Right now, I feel like I can take over the world.
Right now, I'm riding on a wave of passion, drive and hunger to study that I feel like I can harness to achieve anything.
With your permission, I'd like to tell you why.
3 weeks of nothingness
Only last week I wrote a post saying how I'd all but stopped learning Arabic.
The pressure of moving country, starting a new job and flat-hunting was proving too much. Learning a new language on top of that was a step too far.
But things gradually settled down. I got into the rhythm of Cairo, eased into my new job, found a beautiful new flat to live in.
I had given it time, and it worked out well.
Time to get to work.
My lack of action in learning Arabic was starting to bother me.
I needed inspiration, and I needed it fast.
I took a look around me and thought: “What's the most direct way to action…to inspiration…to the drive to learn?”
“How can I light the fire?”
As is often the case, the solution was staring me in the face.
I realised that my company employs a large number of part-time staff, who are mostly young, university students or recent graduates. They like working for us because we pay very well for Egypt.
The opportunity was clear.
Surely at least one of them would like to make a bit of extra cash by sitting down and helping me with Arabic a couple of times a week? It would be easy and (hopefully) enjoyable work for them, and super-convenient for me.
One morning, I emailed all of them to ask if anyone was interested. By lunchtime, I had a queue out of the door.
I found the two people whose schedules matched mine the best and arranged to meet them a few times over the next week for “Coffee & Arabic”. They were both very nice, and they even tried to refuse payment (Egyptians are very generous people).
I had my first session a couple of days later.
“What do you want to learn?” she asked.
“Well, here are a few things…” I pulled out a list of things I wanted to know how to say in Arabic. (I have a habit of keeping a document in Evernote that I maintain and add to over time with “burning questions”.)
It was a long list.
Over the course of the hour I learnt it all. Everything I wanted to know, actually.
I was hooked.
I had more questions, more things I wanted to be able to say. I just wanted to keep learning.
I had a few more sessions. I kept learning. My confidence grew. I started to genuinely be able to express myself in Arabic.
Unfortunately, the Eid holiday arrived, Cairo ground to a halt, everyone went home to their families, and as I sit writing this, it's been about 5 days since I've been able to meet my tutors.
It's difficult to describe what I'm feeling.
Right now I'm frustrated because my learning has been put on hold. But behind that is something else.
It's best characterised as an insatiable desire to learn, a passion for knowledge in my new language, an urge to feed the brain.
I also have absolute confidence that I will be successful.
One of the benefits of having learnt other foreign languages, I think, is that you become aware of a kind of road-map of the learning process.
But my confidence doesn't come from that.
You know what makes me so sure that, before too long, I will be fluent in Arabic?
It's the passion and drive. The thirst for knowledge and the desire to communicate.

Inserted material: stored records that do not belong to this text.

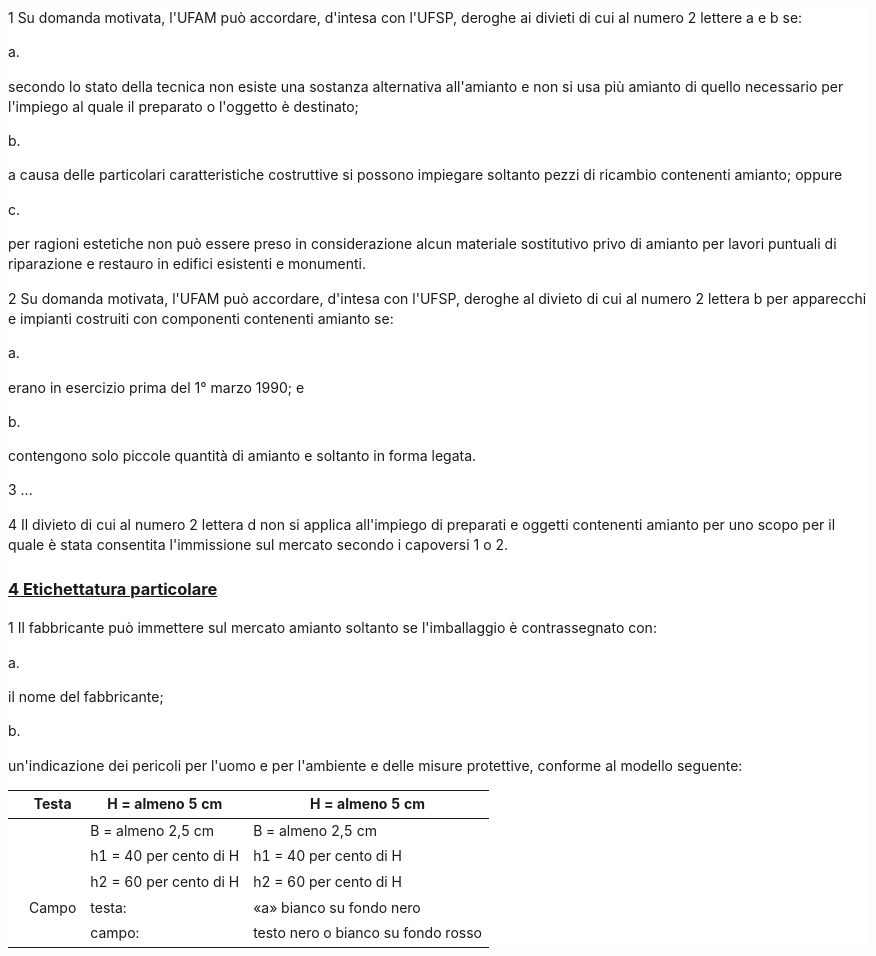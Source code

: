 1 Su domanda motivata, l'UFAM può accordare, d'intesa con l'UFSP, deroghe ai divieti di cui al numero 2 lettere a e b se:

a.

secondo lo stato della tecnica non esiste una sostanza alternativa all'amianto e non si usa più amianto di quello necessario per l'impiego al quale il preparato o l'oggetto è destinato;

b.

a causa delle particolari caratteristiche costruttive si possono impiegare soltanto pezzi di ricambio contenenti amianto; oppure

c.

per ragioni estetiche non può essere preso in considerazione alcun materiale sostitutivo privo di amianto per lavori puntuali di riparazione e restauro in edifici esistenti e monumenti.

2 Su domanda motivata, l'UFAM può accordare, d'intesa con l'UFSP, deroghe al divieto di cui al numero 2 lettera b per apparecchi e impianti costruiti con componenti contenenti amianto se:

a.

erano in esercizio prima del 1° marzo 1990; e

b.

contengono solo piccole quantità di amianto e soltanto in forma legata.

3 ...

4 Il divieto di cui al numero 2 lettera d non si applica all'impiego di preparati e oggetti contenenti amianto per uno scopo per il quale è stata consentita l'immissione sul mercato secondo i capoversi 1 o 2.

### [4 Etichettatura particolare](#annex_1_6\lvl_u1\lvl_4)

1 Il fabbricante può immettere sul mercato amianto soltanto se l'imballaggio è contrassegnato con:

a.

il nome del fabbricante;

b.

un'indicazione dei pericoli per l'uomo e per l'ambiente e delle misure protettive, conforme al modello seguente:



|    | Testa   | H = almeno 5 cm        | H = almeno 5 cm                    |
|----|---------|------------------------|------------------------------------|
|    |         | B = almeno 2,5 cm      | B = almeno 2,5 cm                  |
|    |         | h1 = 40 per cento di H | h1 = 40 per cento di H             |
|    |         | h2 = 60 per cento di H | h2 = 60 per cento di H             |
|    | Campo   | testa:                 | «a» bianco su fondo nero           |
|    |         | campo:                 | testo nero o bianco su fondo rosso |

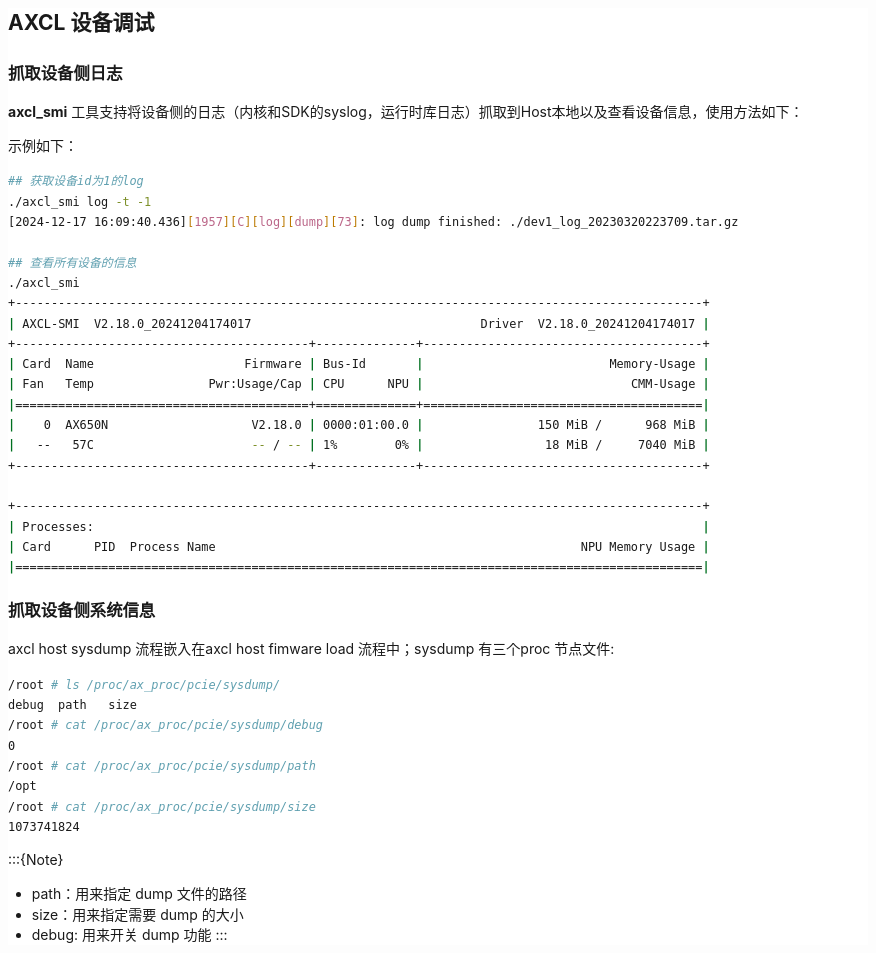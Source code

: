 
## AXCL 设备调试

### 抓取设备侧日志

**axcl_smi** 工具支持将设备侧的日志（内核和SDK的syslog，运行时库日志）抓取到Host本地以及查看设备信息，使用方法如下：

示例如下：

```bash
## 获取设备id为1的log
./axcl_smi log -t -1
[2024-12-17 16:09:40.436][1957][C][log][dump][73]: log dump finished: ./dev1_log_20230320223709.tar.gz

## 查看所有设备的信息
./axcl_smi
+------------------------------------------------------------------------------------------------+
| AXCL-SMI  V2.18.0_20241204174017                                Driver  V2.18.0_20241204174017 |
+-----------------------------------------+--------------+---------------------------------------+
| Card  Name                     Firmware | Bus-Id       |                          Memory-Usage |
| Fan   Temp                Pwr:Usage/Cap | CPU      NPU |                             CMM-Usage |
|=========================================+==============+=======================================|
|    0  AX650N                    V2.18.0 | 0000:01:00.0 |                150 MiB /      968 MiB |
|   --   57C                      -- / -- | 1%        0% |                 18 MiB /     7040 MiB |
+-----------------------------------------+--------------+---------------------------------------+

+------------------------------------------------------------------------------------------------+
| Processes:                                                                                     |
| Card      PID  Process Name                                                   NPU Memory Usage |
|================================================================================================|

```

### 抓取设备侧系统信息

axcl host sysdump 流程嵌入在axcl host fimware load 流程中；sysdump 有三个proc 节点文件:

```bash
/root # ls /proc/ax_proc/pcie/sysdump/
debug  path   size
/root # cat /proc/ax_proc/pcie/sysdump/debug
0
/root # cat /proc/ax_proc/pcie/sysdump/path
/opt
/root # cat /proc/ax_proc/pcie/sysdump/size
1073741824
```
:::{Note}
- path：用来指定 dump 文件的路径
- size：用来指定需要 dump 的大小
- debug: 用来开关 dump 功能
:::
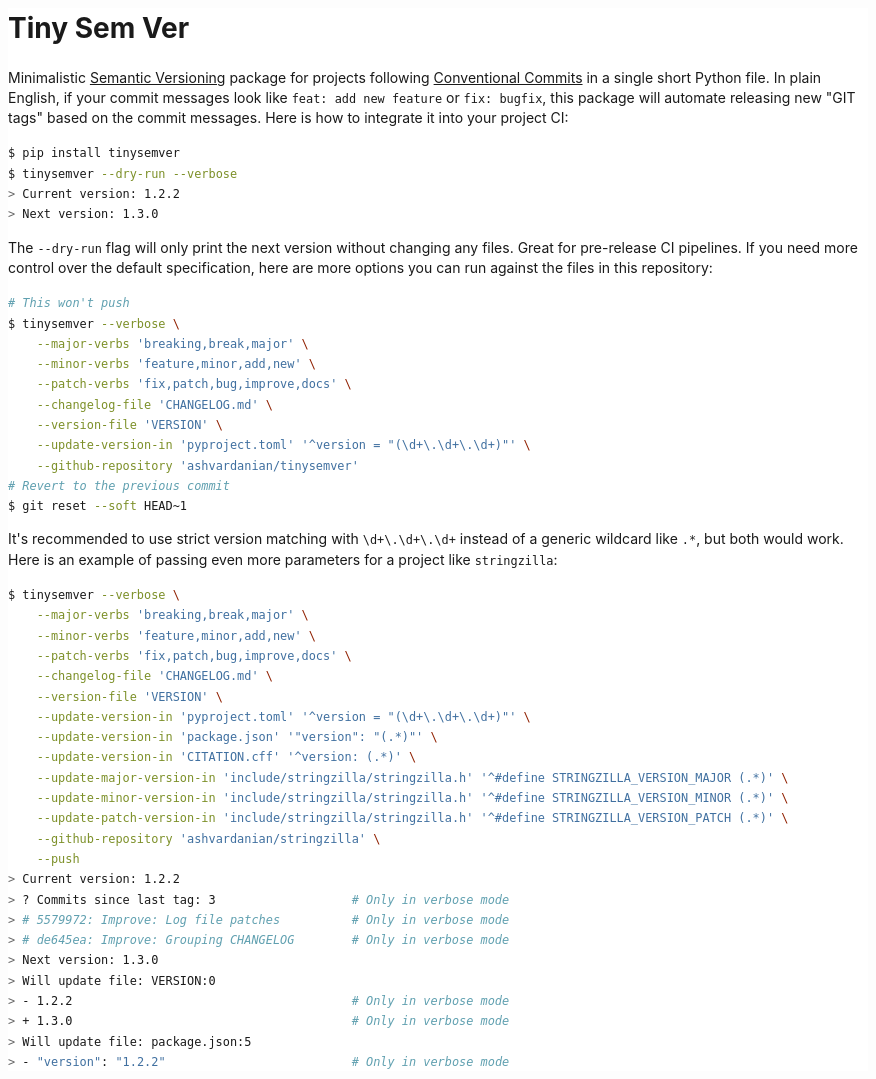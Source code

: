 # Tiny Sem Ver

Minimalistic [Semantic Versioning](https://semver.org/) package for projects following [Conventional Commits](https://www.conventionalcommits.org/) in a single short Python file.
In plain English, if your commit messages look like `feat: add new feature` or `fix: bugfix`, this package will automate releasing new "GIT tags" based on the commit messages.
Here is how to integrate it into your project CI:

```sh
$ pip install tinysemver
$ tinysemver --dry-run --verbose
> Current version: 1.2.2
> Next version: 1.3.0
```

The `--dry-run` flag will only print the next version without changing any files.
Great for pre-release CI pipelines.
If you need more control over the default specification, here are more options you can run against the files in this repository:

```sh
# This won't push
$ tinysemver --verbose \
    --major-verbs 'breaking,break,major' \
    --minor-verbs 'feature,minor,add,new' \
    --patch-verbs 'fix,patch,bug,improve,docs' \
    --changelog-file 'CHANGELOG.md' \
    --version-file 'VERSION' \
    --update-version-in 'pyproject.toml' '^version = "(\d+\.\d+\.\d+)"' \
    --github-repository 'ashvardanian/tinysemver'
# Revert to the previous commit
$ git reset --soft HEAD~1                         
```

It's recommended to use strict version matching with `\d+\.\d+\.\d+` instead of a generic wildcard like `.*`, but both would work.
Here is an example of passing even more parameters for a project like `stringzilla`:

```sh
$ tinysemver --verbose \
    --major-verbs 'breaking,break,major' \
    --minor-verbs 'feature,minor,add,new' \
    --patch-verbs 'fix,patch,bug,improve,docs' \
    --changelog-file 'CHANGELOG.md' \
    --version-file 'VERSION' \
    --update-version-in 'pyproject.toml' '^version = "(\d+\.\d+\.\d+)"' \
    --update-version-in 'package.json' '"version": "(.*)"' \
    --update-version-in 'CITATION.cff' '^version: (.*)' \
    --update-major-version-in 'include/stringzilla/stringzilla.h' '^#define STRINGZILLA_VERSION_MAJOR (.*)' \
    --update-minor-version-in 'include/stringzilla/stringzilla.h' '^#define STRINGZILLA_VERSION_MINOR (.*)' \
    --update-patch-version-in 'include/stringzilla/stringzilla.h' '^#define STRINGZILLA_VERSION_PATCH (.*)' \
    --github-repository 'ashvardanian/stringzilla' \
    --push
> Current version: 1.2.2
> ? Commits since last tag: 3                   # Only in verbose mode
> # 5579972: Improve: Log file patches          # Only in verbose mode
> # de645ea: Improve: Grouping CHANGELOG        # Only in verbose mode
> Next version: 1.3.0
> Will update file: VERSION:0
> - 1.2.2                                       # Only in verbose mode
> + 1.3.0                                       # Only in verbose mode
> Will update file: package.json:5
> - "version": "1.2.2"                          # Only in verbose mode
```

I've found a situation that I now realise I truly love, and it's so simple: meeting and speaking regularly with people that I like and enjoy spending time with.
It makes me feel alive.
I realise now that that is what fires me up and that is why I learn languages.
The passion is such that I'm absolutely confident that I will succeed with Arabic, and nothing will get in my way.
I feel totally unstoppable.
“But it's easy for you – you live in Egypt!”
No, it's not.
I've done almost nothing since I arrived, and learnt nothing as a result.
It doesn't matter where you live, without action you will learn nothing. Motivation is far easier to lose than it is to gain.
If you happen to live and work abroad, just cast a glance over your shoulder at your expat colleagues. I guarantee you 90% of them don't speak the local language.
It's never easy.
“But how will you learn Arabic grammar – it's very hard!”
I don't care.
I honestly don't think about it.
I'll learn to say what I want to say and the grammar will take care of itself.
“How quickly will you be fluent?”
Also not something I care about.
I'm not doing it to be fluent. Really, I'm not.
I'm doing it for the thrill of learning, for the pleasure of discovering a new culture, for everything I will learn about myself as a result.
In all honestly, one day I will leave Egypt, probably not keep up my Arabic, and let it slip.
I know it sounds trite, but it really is the journey, not the destination.
I recently finished reading a book, which, despite its obnoxious title, was really very good.
In Think BIG and Kick Ass in Business and Life by Donald Trump (yes!), he devoted an entire chapter to momentum – everything you can gain by building on it, and everything you stand to lose by resting back on it.
It was very timely, and helped me to recognise what's happening to me right now.
At this moment, having come out of a lull, managed to recover, and found my pace, I feel the full force of momentum behind me.
Now is not the time to sit back and relax.
Now is the time to harness every last drop of the momentum that I've found – be grateful for having met some wonderful and generous people, apply myself totally to learn from what they can offer me, commit myself to the language and the culture, and always be looking for ways to do it better.
I've rediscovered my “why” for language learning. And I feel unstoppable.